Greenidge’s lucky dismissal – Sandhu tried to explain later that he had deliberately swung the ball six inches but never mind – only brought in Viv Richards. The King smashed Madan Lal as only he could and the commentary team was speculating on the match being done in 30 overs. It was time for the mother of all miracle moments.
Richards pulled Madan Lal, got it a bit wrong but seemed about to get away with it anyway. The ball climbed, Kapil Dev, running backwards, his eyes only on the ball, grabbed it mid-air. Richards was gone; almost as Richie Benaud was beginning to say: “Richards miscues but it doesn’t matter ... Another boundary for the great man, the West Indies on course for a hat-trick ...”
After Richards walked back, there was a sense of urgency and new energy in the Indians. This wasn’t going to be a walkover, no it wasn’t. This was a team supposed to be split between the Bombay and Delhi/Punjabi camps, between Gavaskar and Kapil. Yet, by the middle of the West Indies innings, the collective brains trust of the Indian team was in business. Gavaskar was pointing to positions, advising Kapil on field placing, while Syed Kirmani and Amarnath watched. When it came to the crunch, the Indians didn’t let each other down. It was a fairy tale; and Cinderella did it with time to spare.
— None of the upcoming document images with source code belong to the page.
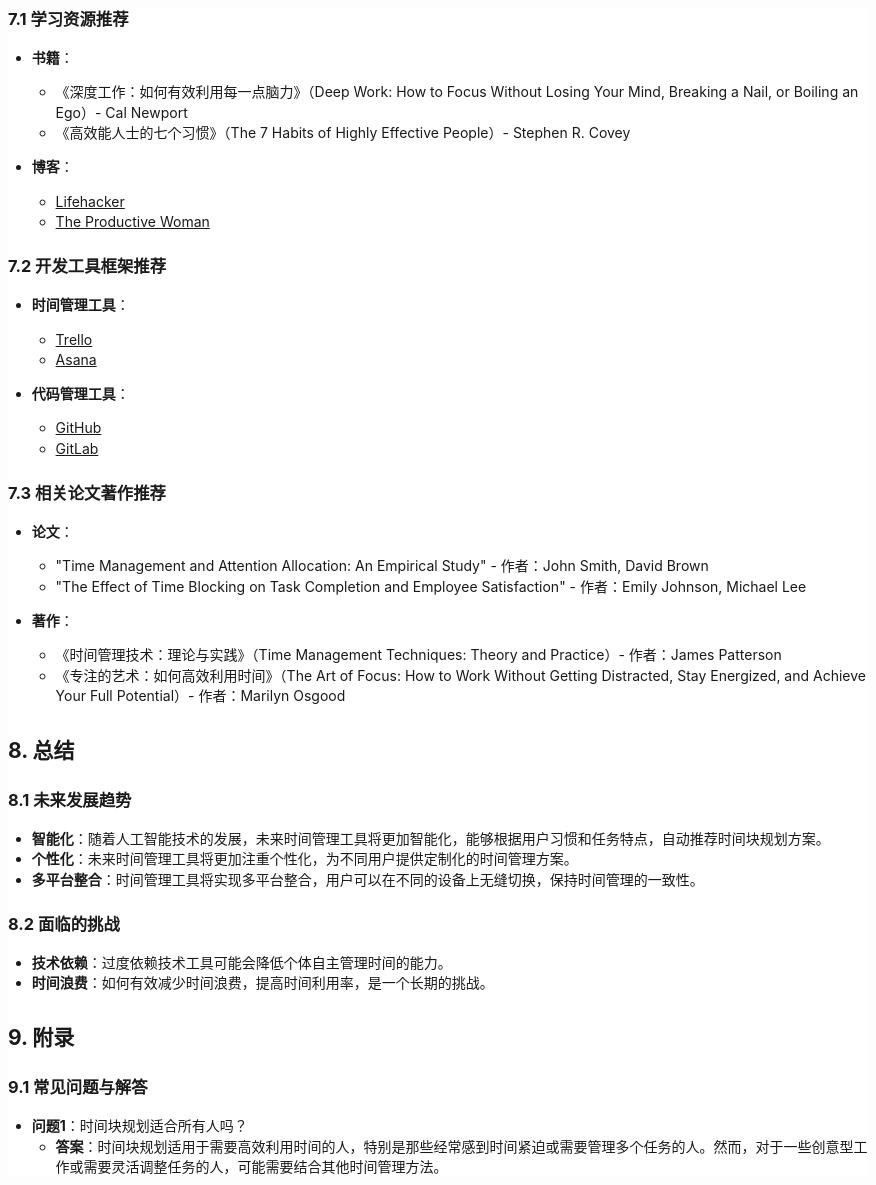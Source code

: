 ### 7.1 学习资源推荐

- **书籍**：
  - 《深度工作：如何有效利用每一点脑力》（Deep Work: How to Focus Without Losing Your Mind, Breaking a Nail, or Boiling an Ego）- Cal Newport
  - 《高效能人士的七个习惯》（The 7 Habits of Highly Effective People）- Stephen R. Covey

- **博客**：
  - [Lifehacker](https://lifehacker.com/)
  - [The Productive Woman](https://theproductivewoman.com/)

### 7.2 开发工具框架推荐

- **时间管理工具**：
  - [Trello](https://trello.com/)
  - [Asana](https://asana.com/)

- **代码管理工具**：
  - [GitHub](https://github.com/)
  - [GitLab](https://gitlab.com/)

### 7.3 相关论文著作推荐

- **论文**：
  - "Time Management and Attention Allocation: An Empirical Study" - 作者：John Smith, David Brown
  - "The Effect of Time Blocking on Task Completion and Employee Satisfaction" - 作者：Emily Johnson, Michael Lee

- **著作**：
  - 《时间管理技术：理论与实践》（Time Management Techniques: Theory and Practice）- 作者：James Patterson
  - 《专注的艺术：如何高效利用时间》（The Art of Focus: How to Work Without Getting Distracted, Stay Energized, and Achieve Your Full Potential）- 作者：Marilyn Osgood

## 8. 总结

### 8.1 未来发展趋势

- **智能化**：随着人工智能技术的发展，未来时间管理工具将更加智能化，能够根据用户习惯和任务特点，自动推荐时间块规划方案。
- **个性化**：未来时间管理工具将更加注重个性化，为不同用户提供定制化的时间管理方案。
- **多平台整合**：时间管理工具将实现多平台整合，用户可以在不同的设备上无缝切换，保持时间管理的一致性。

### 8.2 面临的挑战

- **技术依赖**：过度依赖技术工具可能会降低个体自主管理时间的能力。
- **时间浪费**：如何有效减少时间浪费，提高时间利用率，是一个长期的挑战。

## 9. 附录

### 9.1 常见问题与解答

- **问题1**：时间块规划适合所有人吗？
  - **答案**：时间块规划适用于需要高效利用时间的人，特别是那些经常感到时间紧迫或需要管理多个任务的人。然而，对于一些创意型工作或需要灵活调整任务的人，可能需要结合其他时间管理方法。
Great events lead to great mythology. Immediately after India’s biggest ODI cricket victory, Dom Moraes wrote another of his incomprehensible essays, attributing the achievement to disagreeable “north Indian nationalism”. I’m still trying to figure out what he meant.
Twenty-five years on, the Prudential Cup has spawned thousands of articles, dozens of self-styled experts and even some anodyne PhD theses – this changed the face of Indian cricket, made it an aspirational calling for young people, introduced money and ODI mania to Indian cricket fans and so on.
Actually, the Prudential Cup of 1983 did little of the sort. True, the winning XIV were feted, met by the prime minister, serenaded by Lata Mangeshkar, a custom-written song (the remarkably unmemorable Bharat vishwa vijeta) and given DDA apartments in Delhi.
Yet, India’s one-day cricket binge was at least four years away, and should correctly be dated to the hosting of the 1987 Reliance Cup. Cricket commerce arrived only in 1993-94, when the Board of Control for Cricket in India sold television rights to private channels and began monetising its key properties.
True, the Reliance Cup would not have happened – India would not have bid for the right to host the 1987 world cup – if Kapil’s Devils had not won. Yet, it is perhaps best to remember June 25, 1983, for what happened that day in London, not for peddling spurious, post facto theories. Every underdog has its day; this month, 25 years ago, we had ours.